Annual Infrastructure (Monthly Baseline):
| Component | Monthly Cost |
|---|---|
| Proctor Backend | ₹8,000 |
| S3 Storage | ₹6,500 |
| Kafka | ₹3,000 |
| ClickHouse | ₹3,500 |
| AWS AppConfig | ₹500 |
| CDN (SDK) | ₹1,000 |
| Total monthly | ₹22,500 |
Total Annual: ~₹78,000 (per-test costs) + ~₹2.7L (infrastructure) = ~₹3.5L for 5 tests per year.
The system is designed to scale linearly, with costs primarily driven by storage and compute resources that can be optimized based on retention policies and usage patterns.
Key Learnings
1. Non-Blocking Design is Non-Negotiable
The most critical decision was making infrastructure failures non-blocking. Candidates should never be prevented from taking their test because our proctoring service is down. This required:
- Robust retry logic with exponential backoff
- IndexedDB buffering for offline resilience
- Graceful degradation at every layer
- Clear separation between "must block" (permissions) and "never block" (infrastructure)
2. Client-Side Performance Matters
When code runs in a candidate's browser for 3+ hours, every millisecond counts. We achieved <5% CPU overhead by:
- Moving all heavy computation to Web Workers
- Aggressive image compression (25KB per capture)
- Throttling captures to prevent overlap
- Using requestIdleCallback for non-critical operations
3. Direct S3 Uploads Scale Infinitely
By having clients upload directly to S3 (via STS credentials), we bypass the backend entirely for media uploads. This means:
- No backend bottleneck for uploads
- S3 handles the scale (it's designed for this)
- Backend only handles lightweight event batching
4. Configuration as Code (AppConfig)
Using AWS AppConfig instead of a database for configuration gives us:
- Instant propagation (no polling needed)
- Built-in rollback on errors
- Feature flag support out of the box
- One less database to manage
5. Real-Time Chunks > Single Upload
Uploading audio in 30-second chunks instead of one large file at the end means:
- Minimal data loss on tab close (~30s max)

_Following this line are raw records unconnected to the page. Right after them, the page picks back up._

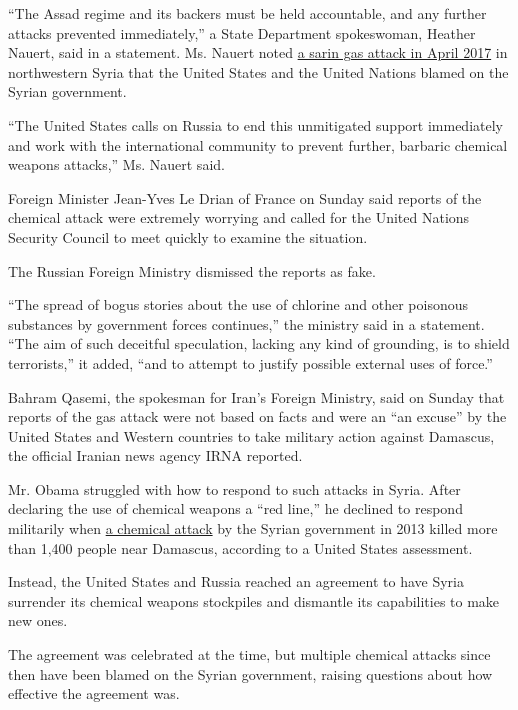 ``The Assad regime and its backers must be held accountable, and any
further attacks prevented immediately,'' a State Department spokeswoman,
Heather Nauert, said in a statement. Ms. Nauert noted
\href{https://www.nytimes.com/2017/04/04/world/middleeast/syria-gas-attack.html}{a
sarin gas attack in April 2017} in northwestern Syria that the United
States and the United Nations blamed on the Syrian government.

``The United States calls on Russia to end this unmitigated support
immediately and work with the international community to prevent
further, barbaric chemical weapons attacks,'' Ms. Nauert said.

Foreign Minister Jean-Yves Le Drian of France on Sunday said reports of
the chemical attack were extremely worrying and called for the United
Nations Security Council to meet quickly to examine the situation.

The Russian Foreign Ministry dismissed the reports as fake.

``The spread of bogus stories about the use of chlorine and other
poisonous substances by government forces continues,'' the ministry said
in a statement. ``The aim of such deceitful speculation, lacking any
kind of grounding, is to shield terrorists,'' it added, ``and to attempt
to justify possible external uses of force.''

Bahram Qasemi, the spokesman for Iran's Foreign Ministry, said on Sunday
that reports of the gas attack were not based on facts and were an ``an
excuse'' by the United States and Western countries to take military
action against Damascus, the official Iranian news agency IRNA reported.

Mr. Obama struggled with how to respond to such attacks in Syria. After
declaring the use of chemical weapons a ``red line,'' he declined to
respond militarily when
\href{http://www.nytimes.com/2013/08/27/world/middleeast/blasts-in-the-night-a-smell-and-a-flood-of-syrian-victims.html}{a
chemical attack} by the Syrian government in 2013 killed more than 1,400
people near Damascus, according to a United States assessment.

Instead, the United States and Russia reached an agreement to have Syria
surrender its chemical weapons stockpiles and dismantle its capabilities
to make new ones.

The agreement was celebrated at the time, but multiple chemical attacks
since then have been blamed on the Syrian government, raising questions
about how effective the agreement was.

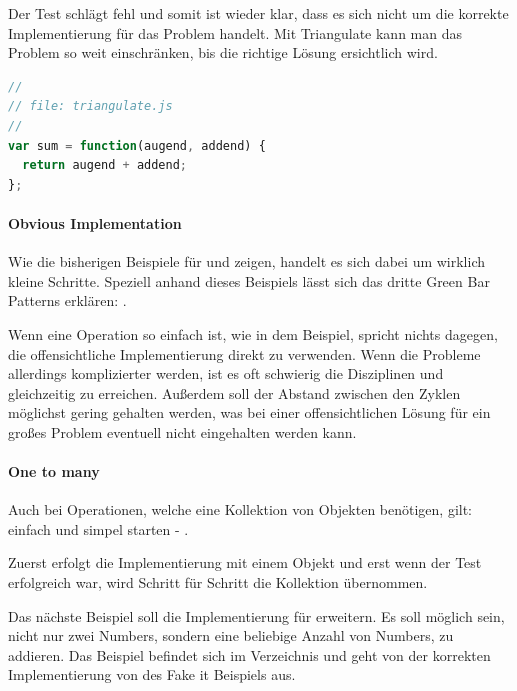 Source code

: {\begin{lstlisting}[language=JavaScript]
\end{lstlisting}
Der Test schlägt fehl und somit ist wieder klar, dass es sich nicht um die korrekte Implementierung für das Problem handelt. Mit Triangulate kann man das Problem so weit einschränken, bis die richtige Lösung ersichtlich wird.
\begin{lstlisting}[language=JavaScript]
//
// file: triangulate.js
//
var sum = function(augend, addend) {
  return augend + addend;
};
\end{lstlisting}

\paragraph{Obvious Implementation}

Wie die bisherigen Beispiele für  und  zeigen, handelt es sich dabei um wirklich kleine Schritte. Speziell anhand dieses Beispiels lässt sich das dritte Green Bar Patterns erklären: .

Wenn eine Operation so einfach ist, wie in dem Beispiel, spricht nichts dagegen, die offensichtliche Implementierung direkt zu verwenden.
Wenn die Probleme allerdings komplizierter werden, ist es oft schwierig die Disziplinen  und  gleichzeitig zu erreichen. Außerdem soll der Abstand zwischen den Zyklen möglichst gering gehalten werden, was bei einer offensichtlichen Lösung für ein großes Problem eventuell nicht eingehalten werden kann.

\paragraph{One to many}

Auch bei Operationen, welche eine Kollektion von Objekten benötigen, gilt: einfach und simpel starten - \autocite[154]{Beck:2003}.

Zuerst erfolgt die Implementierung mit einem Objekt und erst wenn der Test erfolgreich war, wird Schritt für Schritt die Kollektion übernommen.

Das nächste Beispiel soll die Implementierung für  erweitern. Es soll möglich sein, nicht nur zwei Numbers, sondern eine beliebige Anzahl von Numbers, zu addieren. Das Beispiel befindet sich im Verzeichnis  und geht von der korrekten Implementierung von  des Fake it Beispiels aus.

}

- Smaller retry units if upload fails
- Better progress tracking
- No need for large IndexedDB buffers
What's Next
Phase 1 is complete and handling production load. Future phases will add:
- Phase 2: AI-based face matching and anomaly detection
- Phase 3: Real-time proctoring with live human monitors
- Phase 4: Advanced security (VM detection, remote desktop detection)
But the foundation is solid: a scalable, cost-effective, fully-controlled proctoring solution that handles 50k concurrent candidates without breaking a sweat.
Takeaways
If you're considering building vs. buying for a critical system:
- Do the math - At scale, vendor costs can be astronomical
- Design for failure - Non-blocking architecture is essential for user-facing systems
- Optimize client-side - Performance budgets matter when code runs for hours
- Leverage managed services - S3, AppConfig, and existing infrastructure reduce complexity
- Measure everything - We track CPU, memory, network, and upload success rates
The result: a plug-and-play system that scales to 50k concurrent users, provides full control over the proctoring experience, and integrates seamlessly into any web application with minimal overhead.